ÖLDÜRÜLEN GAZETECİLER ANILDI
Tören, Ulu Önder Mustafa Kemal Atatürk ile silah arkadaşları, basın emekçileri ve basın şehitleri için bir dakikalık saygı duruşuyla başladı. Sunuculuğunu TGC Genel Sekreteri Sibel Güneş üstlendiği seminerin açılış konuşmalarını Türkiye Gazeteciler Cemiyeti (TGC) Başkanı Turgay Olcayto ve Konrad Adenauer Stiftung Türkiye Temsilcisi Colin Dürkop yaptı.
BAŞKAN OLCAYTO: TERÖR SALDIRILARININ ARTTIĞI BİR DÖNEM YAŞIYORUZ
Türkiye Gazeteciler Cemiyeti (TGC) Başkanı Turgay Olcayto, konuşmasına Fransa'nın başkenti Paris’te en az 153 kişinin hayatını kaybettiği terör saldırısını kınayarak sözlerine başladı.
Başkan Olcayto, “Fransa’da önemli bir terör saldırısı oldu. Terör saldırılarının arttığı bir dönem yaşanıyor. Aynı acıyı biz de yaşadığımız için onları anlıyoruz. Suruç ve Ankara’daki katliam gibi. Onlara da başsağlığı diliyoruz. Gerçekten çok üzücü” dedi ve sözlerini şöyle sürdürdü: “Yerel Medya eğitim seminerlerine 1997 yılında başladık. İlk semineri Adana’da yapmıştık. O günden bugüne 78 seminer gerçekleştirdik. Çok sayıda sertifika verdiğimiz meslektaşımız oldu. Düzenlediğimiz seminerlerde Türkiye’nin dört bir yanından pek çok dost kazandık. Seminerlere ilk başladığımız zaman toplantılara genelde matbaacılar ve gazete sahipleri geliyordu. Sitemlerimizi iletiyorduk. Şimdi muhabirler yerel medya seminerlerine düzenli olarak geliyor. Türkiye’de medyanın zorlu zamanları. Medya çalışanları 2010’dan beri zorlu bir yaşam geçiriyor. Günümüzde işsiz sayısı yerelde de yaygında da çok fazla. Gazeteciler kutuplaştırılıyor. Birbirlerini hedef gösteren kendisini gazeteci diye niteleyen ama gazetecilik ilkelerine hiçbir şekilde uymayan insanlar türedi. En ufak eleştiri karşısında kraldan çok kralcı kesilerek o arkadaşlarını hedefe koyuyorlar. Gazeteler, gazeteciler saldırıya uğruyorlar. Gazeteciler bu kadar zor durumdayken buna da bir de polis şiddeti ekleniyor. En ufak şeyde meslektaşlarımızın ensesine silah dayanıyor. Medya için hiç iç açıcı günler yaşanmıyor ama umudumuzu kaybetmiyoruz. Meslek ilkelerini çiğnemeden gazetecilik yapmak gerekiyor. Gazetecilik, ciddi, dürüst ve doğru yapıldığında, dünyanın her yerinde çok onurlu bir meslek olarak kabul edilir.”

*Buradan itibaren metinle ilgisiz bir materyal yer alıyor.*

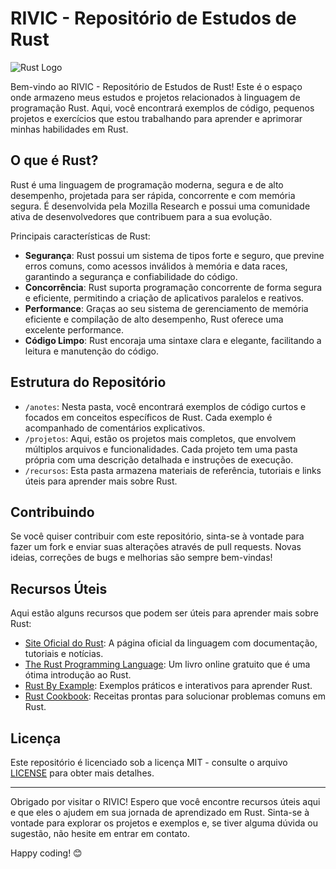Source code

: # RIVIC - Repositório de Estudos de Rust

![Rust Logo](https://www.rust-lang.org/logos/rust-logo-512x512.png)

Bem-vindo ao RIVIC - Repositório de Estudos de Rust! Este é o espaço onde armazeno meus estudos e projetos relacionados à linguagem de programação Rust. Aqui, você encontrará exemplos de código, pequenos projetos e exercícios que estou trabalhando para aprender e aprimorar minhas habilidades em Rust.

## O que é Rust?

Rust é uma linguagem de programação moderna, segura e de alto desempenho, projetada para ser rápida, concorrente e com memória segura. É desenvolvida pela Mozilla Research e possui uma comunidade ativa de desenvolvedores que contribuem para a sua evolução.

Principais características de Rust:
- **Segurança**: Rust possui um sistema de tipos forte e seguro, que previne erros comuns, como acessos inválidos à memória e data races, garantindo a segurança e confiabilidade do código.
- **Concorrência**: Rust suporta programação concorrente de forma segura e eficiente, permitindo a criação de aplicativos paralelos e reativos.
- **Performance**: Graças ao seu sistema de gerenciamento de memória eficiente e compilação de alto desempenho, Rust oferece uma excelente performance.
- **Código Limpo**: Rust encoraja uma sintaxe clara e elegante, facilitando a leitura e manutenção do código.

## Estrutura do Repositório

- `/anotes`: Nesta pasta, você encontrará exemplos de código curtos e focados em conceitos específicos de Rust. Cada exemplo é acompanhado de comentários explicativos.
- `/projetos`: Aqui, estão os projetos mais completos, que envolvem múltiplos arquivos e funcionalidades. Cada projeto tem uma pasta própria com uma descrição detalhada e instruções de execução.
- `/recursos`: Esta pasta armazena materiais de referência, tutoriais e links úteis para aprender mais sobre Rust.

## Contribuindo

Se você quiser contribuir com este repositório, sinta-se à vontade para fazer um fork e enviar suas alterações através de pull requests. Novas ideias, correções de bugs e melhorias são sempre bem-vindas!

## Recursos Úteis

Aqui estão alguns recursos que podem ser úteis para aprender mais sobre Rust:

- [Site Oficial do Rust](https://www.rust-lang.org/): A página oficial da linguagem com documentação, tutoriais e notícias.
- [The Rust Programming Language](https://doc.rust-lang.org/book/): Um livro online gratuito que é uma ótima introdução ao Rust.
- [Rust By Example](https://doc.rust-lang.org/stable/rust-by-example/): Exemplos práticos e interativos para aprender Rust.
- [Rust Cookbook](https://rust-lang-nursery.github.io/rust-cookbook/): Receitas prontas para solucionar problemas comuns em Rust.

## Licença

Este repositório é licenciado sob a licença MIT - consulte o arquivo [LICENSE](LICENSE) para obter mais detalhes.

---

Obrigado por visitar o RIVIC! Espero que você encontre recursos úteis aqui e que eles o ajudem em sua jornada de aprendizado em Rust. Sinta-se à vontade para explorar os projetos e exemplos e, se tiver alguma dúvida ou sugestão, não hesite em entrar em contato.

Happy coding! 😊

DÜRKOP: GAZETECİLER GECELERİNİ GÜNDÜZLERİNE KATARAK ÇALIŞIYORLAR
Konrad Adenauer Stiftung Türkiye Temsilcisi Colin Dürkop, konuşmasında şunları söyledi:
“Gazete çıkarmak, haber yapmak, gerçekten bu mesleği severek yapanların hayata geçireceği bir uğraştır. Gazetecilik zor ve meşakkatli bir meslektir. Bu mesleği seçenler hakkını vermek, hakkı ile yapmak için çalışırlar. Gazetecilerin amacı, haberleri doğru, tarafsız ve zamanında okuyucu kitlesine ulaştırmaktır. Bunun için de gecelerini gündüzlerini katarak özveriyle ve yadsınamaz bir emekle çalışırlar. Yerel basın, yayınlarını, hizmet ettikleri şehre göre yaparak o şehrin insanlarını bilgilendirmelidir. Çıkan yaygın gazetelerini örnek almak yerine kendi örflerini, kültürlerini, özlerini koruyarak yayın yapmalıdırlar. Aksi takdirde yaygın basından farkları kalmaz. Yerel medya ve gazeteler yol göstericidir.”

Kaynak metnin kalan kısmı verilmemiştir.